Détente between the East and the West profoundly reshaped international textbook revision from the mid-1960s to the late 1970s. Many instances of dialogue in this area suddenly appeared between countries on both side of the Iron Curtain. This moment was the peak of cooperation between the continent’s two parties. One could say that, paradoxically, the Cold War was when certain West European countries showed the most interest for their neighbors in the East. For example, during this period France engaged in dialogue with Poland, the Soviet Union, Hungary, and Romania, while these exchanges were not reinitiated after the fall of the Berlin Wall. This rise in revision activity between the two blocs was accompanied by a clear and sharp decline in cooperation between Western European countries. New possibilities for dialogue with countries in the socialist bloc were no longer a priority compared to projects between West European neighbors, all the more so as there had been many of them during the preceding period. At the same time, a number of forums for revision between socialist countries appeared, originating with the intensified socio-cultural cooperation advocated by the Brezhnev Doctrine of rapprochement with Eastern European countries.
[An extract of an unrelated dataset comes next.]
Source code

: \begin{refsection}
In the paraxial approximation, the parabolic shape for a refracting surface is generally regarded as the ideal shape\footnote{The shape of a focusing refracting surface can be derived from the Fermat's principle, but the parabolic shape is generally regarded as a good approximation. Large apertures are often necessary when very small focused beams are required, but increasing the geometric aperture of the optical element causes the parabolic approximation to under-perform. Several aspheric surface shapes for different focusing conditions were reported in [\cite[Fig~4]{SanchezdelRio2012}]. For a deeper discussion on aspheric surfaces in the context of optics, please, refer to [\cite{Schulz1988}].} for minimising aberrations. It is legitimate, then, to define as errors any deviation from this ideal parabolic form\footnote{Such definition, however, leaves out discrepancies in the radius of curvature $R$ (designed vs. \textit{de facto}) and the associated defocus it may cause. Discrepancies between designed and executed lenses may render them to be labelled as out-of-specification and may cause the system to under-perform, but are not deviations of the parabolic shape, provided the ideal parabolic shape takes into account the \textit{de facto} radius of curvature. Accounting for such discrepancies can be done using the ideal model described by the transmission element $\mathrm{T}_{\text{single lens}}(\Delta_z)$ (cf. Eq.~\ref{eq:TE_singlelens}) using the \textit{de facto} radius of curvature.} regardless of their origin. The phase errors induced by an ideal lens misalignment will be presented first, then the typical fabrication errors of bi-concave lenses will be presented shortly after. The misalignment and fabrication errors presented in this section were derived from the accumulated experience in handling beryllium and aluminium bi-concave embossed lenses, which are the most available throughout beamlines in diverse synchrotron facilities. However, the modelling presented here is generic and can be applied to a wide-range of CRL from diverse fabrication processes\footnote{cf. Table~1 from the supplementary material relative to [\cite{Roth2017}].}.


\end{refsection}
During the 1980s, revision activity was once again primarily the work of Western Europeans. The renewed vitality of this practice in the Western camp was due to a variety of reasons. First, after being overshadowed for a long time, cultural relations were once again seen as an important aspect of European construction. Second, the FRG increased revision dialogue, turning it into an increasingly important instrument in its cultural foreign policy. Finally, the return of Western European dialogue was not alien to the sudden decline in bipolar revision forums, a consequence of renewed tensions between the East and the West beginning in 1979. International textbook revision in the socialist camp quickly faded over the decade, corresponding to a moment of flagging integration within the bloc. Bipolar dialogue reappeared during the late 1980s—enabled by the policies of glasnost and perestroika initiated by Gorbachev—but rapidly faded away aside from a few exceptions.
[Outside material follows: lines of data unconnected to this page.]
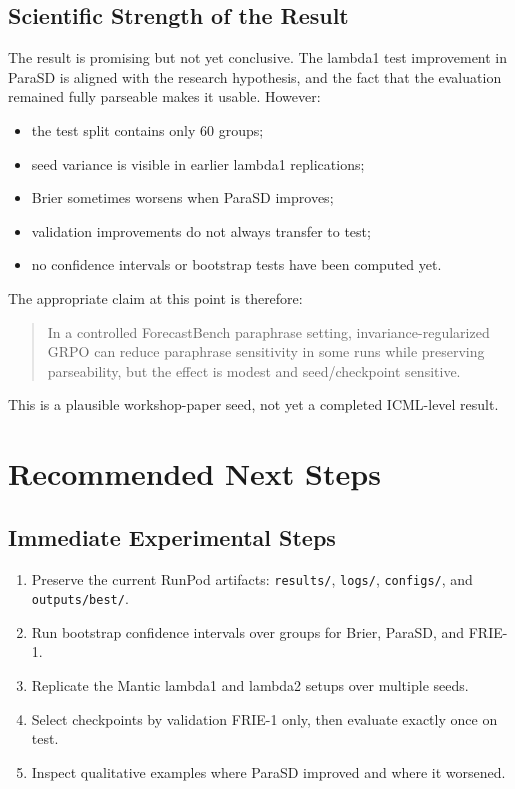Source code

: \documentclass[11pt]{article}
\begin{document}
\subsection{Scientific Strength of the Result}

The result is promising but not yet conclusive. The lambda1 test improvement in
ParaSD is aligned with the research hypothesis, and the fact that the evaluation
remained fully parseable makes it usable. However:

\begin{itemize}
  \item the test split contains only 60 groups;
  \item seed variance is visible in earlier lambda1 replications;
  \item Brier sometimes worsens when ParaSD improves;
  \item validation improvements do not always transfer to test;
  \item no confidence intervals or bootstrap tests have been computed yet.
\end{itemize}

The appropriate claim at this point is therefore:

\begin{quote}
In a controlled ForecastBench paraphrase setting, invariance-regularized GRPO
can reduce paraphrase sensitivity in some runs while preserving parseability,
but the effect is modest and seed/checkpoint sensitive.
\end{quote}

This is a plausible workshop-paper seed, not yet a completed ICML-level result.

\section{Recommended Next Steps}

\subsection{Immediate Experimental Steps}

\begin{enumerate}
  \item Preserve the current RunPod artifacts: \texttt{results/}, \texttt{logs/},
  \texttt{configs/}, and \texttt{outputs/best/}.
  \item Run bootstrap confidence intervals over groups for Brier, ParaSD, and
  FRIE-1.
  \item Replicate the Mantic lambda1 and lambda2 setups over multiple seeds.
  \item Select checkpoints by validation FRIE-1 only, then evaluate exactly once
  on test.
  \item Inspect qualitative examples where ParaSD improved and where it worsened.
\end{enumerate}
\end{document}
There was a gradual change of paradigm during the 1990s and 2000s, as international revision projects, which had heretofore concentrated their efforts on developing recommendations, increasingly led to the publication of common teaching materials. Binational and regional books were published, such as the French-German manual, or a series of common teaching materials for the Balkans (Teaching Modern Southeast European History project). European expertise in textbook revision within reconciliatory contexts was exported to Asia, where various initiatives bringing together China, Japan, and South Korea took interest in Europe’s experiences. Throughout the history of revision, dialogue between European countries and the non-European world has been very marginal, which is why the new historic and memorial landscape created by decolonization is not at all reflected in revision activity. The 2013 publication of the textbook entitled Méditerranée (The Mediterranean), created by an international team of historians from the north and south shores of the sea, represents an important novelty in this respect.